MARLYN NAZARENO, MERLOU GERZON, JENNIFER DEIPARINE, and JOSEPHINE LERASAN
G. R. No. 164 156
September 26, 2006

A collective bargaining agreement is a contract entered into by the union representing the employees and the
employer. However, even the non-member employees are entitled to the benefits of the contract. To accord its
benefits only to members of the union without any valid reason would constitute undue discrimination against non-
members. A collective bargaining agreement is binding on all employees of the company. Therefore, whatever
benefits are given to the other employees of ABS-CBN must likewise be accorded to private respondents who were
regular employees of petitioner

Facts:

Petitioner ABS-CBN Broadcasting Corporation (ABS-CBN) is engaged in the broadcasting business and owns a
network of television and radio stations, whose operations revolve around the broadcast, transmission, and relay of
telecommunication signals.

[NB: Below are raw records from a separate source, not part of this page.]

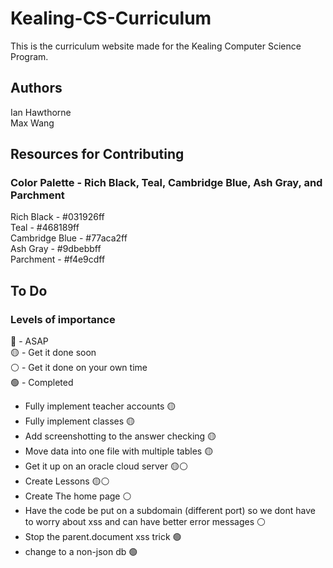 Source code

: # Kealing-CS-Curriculum

This is the curriculum website made for the Kealing Computer Science Program.

## Authors

Ian Hawthorne\
Max Wang

## Resources for Contributing

### Color Palette - Rich Black, Teal, Cambridge Blue, Ash Gray, and Parchment

Rich Black - #031926ff  
Teal - #468189ff  
Cambridge Blue - #77aca2ff  
Ash Gray - #9dbebbff  
Parchment - #f4e9cdff  

## To Do

### Levels of importance

🔴 - ASAP  
🟡 - Get it done soon  
⚪ - Get it done on your own time  
🟢 - Completed  

- Fully implement teacher accounts 🟡
- Fully implement classes 🟡
- Add screenshotting to the answer checking 🟡
- Move data into one file with multiple tables 🟡
- Get it up on an oracle cloud server 🟡⚪
- Create Lessons 🟡⚪
- Create The home page ⚪
- Have the code be put on a subdomain (different port) so we dont have to worry about xss and can have better error messages ⚪
- Stop the parent.document xss trick 🟢
- change to a non-json db 🟢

It sells and deals in or otherwise utilizes the airtime it generates from its radio and
television operations. It has a FRANCHISE as a broadcasting company, and was likewise issued a license and
authority to operate by the National Telecommunications Commission.

Petitioner employed respondents Nazareno, Gerzon, Deiparine, and Lerasan as production assistants (PAs) on
different dates. They were assigned at the news and public affairs, for various radio programs in the Cebu
Broadcasting Station. On December 19, 1996, petitioner and the ABS-CBN Rank-and-File Employees executed a
Collective Bargaining Agreement (CBA) to be effective during the period from December 11, 1996 to December 11,
1999. However, since petitioner refused to recognize PAs as part of the bargaining unit, respondents were not
included to the CBA.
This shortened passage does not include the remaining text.